━━━ Entries shown

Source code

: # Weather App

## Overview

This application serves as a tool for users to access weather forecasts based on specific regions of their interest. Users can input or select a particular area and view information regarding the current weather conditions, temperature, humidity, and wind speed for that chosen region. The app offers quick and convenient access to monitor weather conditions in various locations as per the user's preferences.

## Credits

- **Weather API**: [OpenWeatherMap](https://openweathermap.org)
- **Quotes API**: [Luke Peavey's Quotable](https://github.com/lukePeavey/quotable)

━━━━━━

▶ Your instructions: Go through the material above, and wherever a line contains the string "https", return it.

▶ Written response:
- **Weather API**: [OpenWeatherMap](https://openweathermap.org)
- **Quotes API**: [Luke Peavey's Quotable](https://github.com/lukePeavey/quotable)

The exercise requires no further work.